| Goal of the exercise |
Give every entry again, exactly as it stands.

| Exercise materials |
Content starts
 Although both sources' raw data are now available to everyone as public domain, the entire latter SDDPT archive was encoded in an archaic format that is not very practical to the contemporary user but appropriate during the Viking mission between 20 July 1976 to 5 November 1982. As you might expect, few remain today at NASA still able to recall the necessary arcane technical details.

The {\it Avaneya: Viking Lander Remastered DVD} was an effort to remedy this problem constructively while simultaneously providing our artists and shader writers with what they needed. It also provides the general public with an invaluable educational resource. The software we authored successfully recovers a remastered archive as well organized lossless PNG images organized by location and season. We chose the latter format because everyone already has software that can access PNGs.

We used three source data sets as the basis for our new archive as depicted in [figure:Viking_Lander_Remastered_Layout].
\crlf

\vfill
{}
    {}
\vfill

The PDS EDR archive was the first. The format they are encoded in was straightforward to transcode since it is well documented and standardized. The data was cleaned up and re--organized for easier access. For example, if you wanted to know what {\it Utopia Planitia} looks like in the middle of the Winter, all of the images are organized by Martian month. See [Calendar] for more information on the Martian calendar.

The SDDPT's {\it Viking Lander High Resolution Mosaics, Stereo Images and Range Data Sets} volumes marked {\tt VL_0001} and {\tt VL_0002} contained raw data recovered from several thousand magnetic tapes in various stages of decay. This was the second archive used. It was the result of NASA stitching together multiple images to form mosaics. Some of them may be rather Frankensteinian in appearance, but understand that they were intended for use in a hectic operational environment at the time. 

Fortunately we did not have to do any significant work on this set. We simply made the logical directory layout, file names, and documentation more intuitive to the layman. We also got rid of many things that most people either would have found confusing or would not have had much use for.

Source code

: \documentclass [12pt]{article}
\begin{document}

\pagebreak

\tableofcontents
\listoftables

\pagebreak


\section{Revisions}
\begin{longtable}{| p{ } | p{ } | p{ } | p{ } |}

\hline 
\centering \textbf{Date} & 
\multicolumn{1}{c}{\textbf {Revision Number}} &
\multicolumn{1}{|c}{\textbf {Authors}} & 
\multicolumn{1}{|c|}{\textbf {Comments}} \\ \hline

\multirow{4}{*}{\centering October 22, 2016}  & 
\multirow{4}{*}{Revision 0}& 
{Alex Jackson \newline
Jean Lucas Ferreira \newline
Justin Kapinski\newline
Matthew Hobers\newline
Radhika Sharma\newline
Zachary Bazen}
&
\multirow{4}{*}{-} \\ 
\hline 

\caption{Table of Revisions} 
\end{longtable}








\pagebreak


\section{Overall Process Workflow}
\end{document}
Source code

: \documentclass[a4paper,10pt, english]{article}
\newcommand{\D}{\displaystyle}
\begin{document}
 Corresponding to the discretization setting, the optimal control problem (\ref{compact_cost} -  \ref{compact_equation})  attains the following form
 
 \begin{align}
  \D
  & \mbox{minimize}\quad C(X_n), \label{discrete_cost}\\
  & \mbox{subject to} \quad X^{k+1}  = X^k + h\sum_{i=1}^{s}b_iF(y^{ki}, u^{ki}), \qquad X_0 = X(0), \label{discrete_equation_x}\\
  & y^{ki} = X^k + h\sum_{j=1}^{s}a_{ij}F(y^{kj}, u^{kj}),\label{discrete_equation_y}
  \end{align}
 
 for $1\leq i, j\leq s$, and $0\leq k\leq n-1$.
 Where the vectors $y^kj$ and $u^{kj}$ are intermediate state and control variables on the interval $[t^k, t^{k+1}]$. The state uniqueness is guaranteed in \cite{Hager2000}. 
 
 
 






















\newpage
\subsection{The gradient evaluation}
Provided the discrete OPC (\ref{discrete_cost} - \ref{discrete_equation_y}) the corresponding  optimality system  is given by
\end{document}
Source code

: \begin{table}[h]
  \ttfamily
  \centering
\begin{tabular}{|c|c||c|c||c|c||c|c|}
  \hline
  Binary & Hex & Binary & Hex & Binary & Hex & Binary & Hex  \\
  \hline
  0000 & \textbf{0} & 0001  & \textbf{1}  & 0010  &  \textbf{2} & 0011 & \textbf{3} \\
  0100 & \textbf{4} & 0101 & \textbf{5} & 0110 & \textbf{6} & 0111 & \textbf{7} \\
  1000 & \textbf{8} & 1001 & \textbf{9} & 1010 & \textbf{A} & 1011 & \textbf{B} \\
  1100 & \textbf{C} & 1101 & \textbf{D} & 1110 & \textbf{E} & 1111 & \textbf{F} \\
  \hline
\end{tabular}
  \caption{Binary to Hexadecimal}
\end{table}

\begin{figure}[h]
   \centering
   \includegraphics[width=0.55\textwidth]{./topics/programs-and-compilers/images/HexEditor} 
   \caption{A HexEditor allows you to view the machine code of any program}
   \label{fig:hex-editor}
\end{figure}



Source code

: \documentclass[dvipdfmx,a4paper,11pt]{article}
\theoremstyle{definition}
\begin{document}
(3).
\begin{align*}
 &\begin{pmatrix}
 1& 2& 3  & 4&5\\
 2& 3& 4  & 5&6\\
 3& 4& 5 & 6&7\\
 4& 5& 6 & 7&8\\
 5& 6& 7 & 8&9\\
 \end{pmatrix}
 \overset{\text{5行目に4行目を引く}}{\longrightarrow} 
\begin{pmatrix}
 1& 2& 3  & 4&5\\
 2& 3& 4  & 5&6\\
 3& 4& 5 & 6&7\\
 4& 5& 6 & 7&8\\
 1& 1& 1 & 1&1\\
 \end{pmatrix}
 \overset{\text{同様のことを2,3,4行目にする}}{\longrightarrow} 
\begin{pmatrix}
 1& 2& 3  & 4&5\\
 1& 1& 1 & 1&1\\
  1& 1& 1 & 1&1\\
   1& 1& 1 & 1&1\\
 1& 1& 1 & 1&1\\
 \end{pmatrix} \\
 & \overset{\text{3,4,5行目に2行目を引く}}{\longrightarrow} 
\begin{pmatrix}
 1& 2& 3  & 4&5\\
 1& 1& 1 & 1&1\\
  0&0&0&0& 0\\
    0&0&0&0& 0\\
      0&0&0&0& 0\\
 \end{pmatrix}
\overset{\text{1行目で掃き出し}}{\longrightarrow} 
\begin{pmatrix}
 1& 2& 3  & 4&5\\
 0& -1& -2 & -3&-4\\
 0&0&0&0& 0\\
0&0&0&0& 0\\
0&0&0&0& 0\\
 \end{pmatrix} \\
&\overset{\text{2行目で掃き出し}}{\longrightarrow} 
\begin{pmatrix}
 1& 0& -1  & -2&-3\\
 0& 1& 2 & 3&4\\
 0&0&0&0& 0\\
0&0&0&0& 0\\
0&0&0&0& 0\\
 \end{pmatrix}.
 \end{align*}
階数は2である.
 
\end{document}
Content ends
| Result for this task |
 Although both sources' raw data are now available to everyone as public domain, the entire latter SDDPT archive was encoded in an archaic format that is not very practical to the contemporary user but appropriate during the Viking mission between 20 July 1976 to 5 November 1982. As you might expect, few remain today at NASA still able to recall the necessary arcane technical details.

The {\it Avaneya: Viking Lander Remastered DVD} was an effort to remedy this problem constructively while simultaneously providing our artists and shader writers with what they needed. It also provides the general public with an invaluable educational resource. The software we authored successfully recovers a remastered archive as well organized lossless PNG images organized by location and season. We chose the latter format because everyone already has software that can access PNGs.

We used three source data sets as the basis for our new archive as depicted in [figure:Viking_Lander_Remastered_Layout].
\crlf

\vfill
{}
    {}
\vfill

The PDS EDR archive was the first. The format they are encoded in was straightforward to transcode since it is well documented and standardized. The data was cleaned up and re--organized for easier access. For example, if you wanted to know what {\it Utopia Planitia} looks like in the middle of the Winter, all of the images are organized by Martian month. See [Calendar] for more information on the Martian calendar.

The SDDPT's {\it Viking Lander High Resolution Mosaics, Stereo Images and Range Data Sets} volumes marked {\tt VL_0001} and {\tt VL_0002} contained raw data recovered from several thousand magnetic tapes in various stages of decay. This was the second archive used. It was the result of NASA stitching together multiple images to form mosaics. Some of them may be rather Frankensteinian in appearance, but understand that they were intended for use in a hectic operational environment at the time. 

Fortunately we did not have to do any significant work on this set. We simply made the logical directory layout, file names, and documentation more intuitive to the layman. We also got rid of many things that most people either would have found confusing or would not have had much use for.

Source code

: \documentclass [12pt]{article}
\begin{document}

\pagebreak

\tableofcontents
\listoftables

\pagebreak


\section{Revisions}
\begin{longtable}{| p{ } | p{ } | p{ } | p{ } |}

\hline 
\centering \textbf{Date} & 
\multicolumn{1}{c}{\textbf {Revision Number}} &
\multicolumn{1}{|c}{\textbf {Authors}} & 
\multicolumn{1}{|c|}{\textbf {Comments}} \\ \hline

\multirow{4}{*}{\centering October 22, 2016}  & 
\multirow{4}{*}{Revision 0}& 
{Alex Jackson \newline
Jean Lucas Ferreira \newline
Justin Kapinski\newline
Matthew Hobers\newline
Radhika Sharma\newline
Zachary Bazen}
&
\multirow{4}{*}{-} \\ 
\hline 

\caption{Table of Revisions} 
\end{longtable}








\pagebreak


\section{Overall Process Workflow}
\end{document}
Source code

: \documentclass[a4paper,10pt, english]{article}
\newcommand{\D}{\displaystyle}
\begin{document}
 Corresponding to the discretization setting, the optimal control problem (\ref{compact_cost} -  \ref{compact_equation})  attains the following form
 
 \begin{align}
  \D
  & \mbox{minimize}\quad C(X_n), \label{discrete_cost}\\
  & \mbox{subject to} \quad X^{k+1}  = X^k + h\sum_{i=1}^{s}b_iF(y^{ki}, u^{ki}), \qquad X_0 = X(0), \label{discrete_equation_x}\\
  & y^{ki} = X^k + h\sum_{j=1}^{s}a_{ij}F(y^{kj}, u^{kj}),\label{discrete_equation_y}
  \end{align}
 
 for $1\leq i, j\leq s$, and $0\leq k\leq n-1$.
 Where the vectors $y^kj$ and $u^{kj}$ are intermediate state and control variables on the interval $[t^k, t^{k+1}]$. The state uniqueness is guaranteed in \cite{Hager2000}. 
 
 
 






















\newpage
\subsection{The gradient evaluation}
Provided the discrete OPC (\ref{discrete_cost} - \ref{discrete_equation_y}) the corresponding  optimality system  is given by
\end{document}
Source code

: \begin{table}[h]
  \ttfamily
  \centering
\begin{tabular}{|c|c||c|c||c|c||c|c|}
  \hline
  Binary & Hex & Binary & Hex & Binary & Hex & Binary & Hex  \\
  \hline
  0000 & \textbf{0} & 0001  & \textbf{1}  & 0010  &  \textbf{2} & 0011 & \textbf{3} \\
  0100 & \textbf{4} & 0101 & \textbf{5} & 0110 & \textbf{6} & 0111 & \textbf{7} \\
  1000 & \textbf{8} & 1001 & \textbf{9} & 1010 & \textbf{A} & 1011 & \textbf{B} \\
  1100 & \textbf{C} & 1101 & \textbf{D} & 1110 & \textbf{E} & 1111 & \textbf{F} \\
  \hline
\end{tabular}
  \caption{Binary to Hexadecimal}
\end{table}

\begin{figure}[h]
   \centering
   \includegraphics[width=0.55\textwidth]{./topics/programs-and-compilers/images/HexEditor} 
   \caption{A HexEditor allows you to view the machine code of any program}
   \label{fig:hex-editor}
\end{figure}



Source code

: \documentclass[dvipdfmx,a4paper,11pt]{article}
\theoremstyle{definition}
\begin{document}
(3).
\begin{align*}
 &\begin{pmatrix}
 1& 2& 3  & 4&5\\
 2& 3& 4  & 5&6\\
 3& 4& 5 & 6&7\\
 4& 5& 6 & 7&8\\
 5& 6& 7 & 8&9\\
 \end{pmatrix}
 \overset{\text{5行目に4行目を引く}}{\longrightarrow} 
\begin{pmatrix}
 1& 2& 3  & 4&5\\
 2& 3& 4  & 5&6\\
 3& 4& 5 & 6&7\\
 4& 5& 6 & 7&8\\
 1& 1& 1 & 1&1\\
 \end{pmatrix}
 \overset{\text{同様のことを2,3,4行目にする}}{\longrightarrow} 
\begin{pmatrix}
 1& 2& 3  & 4&5\\
 1& 1& 1 & 1&1\\
  1& 1& 1 & 1&1\\
   1& 1& 1 & 1&1\\
 1& 1& 1 & 1&1\\
 \end{pmatrix} \\
 & \overset{\text{3,4,5行目に2行目を引く}}{\longrightarrow} 
\begin{pmatrix}
 1& 2& 3  & 4&5\\
 1& 1& 1 & 1&1\\
  0&0&0&0& 0\\
    0&0&0&0& 0\\
      0&0&0&0& 0\\
 \end{pmatrix}
\overset{\text{1行目で掃き出し}}{\longrightarrow} 
\begin{pmatrix}
 1& 2& 3  & 4&5\\
 0& -1& -2 & -3&-4\\
 0&0&0&0& 0\\
0&0&0&0& 0\\
0&0&0&0& 0\\
 \end{pmatrix} \\
&\overset{\text{2行目で掃き出し}}{\longrightarrow} 
\begin{pmatrix}
 1& 0& -1  & -2&-3\\
 0& 1& 2 & 3&4\\
 0&0&0&0& 0\\
0&0&0&0& 0\\
0&0&0&0& 0\\
 \end{pmatrix}.
 \end{align*}
階数は2である.
 
\end{document}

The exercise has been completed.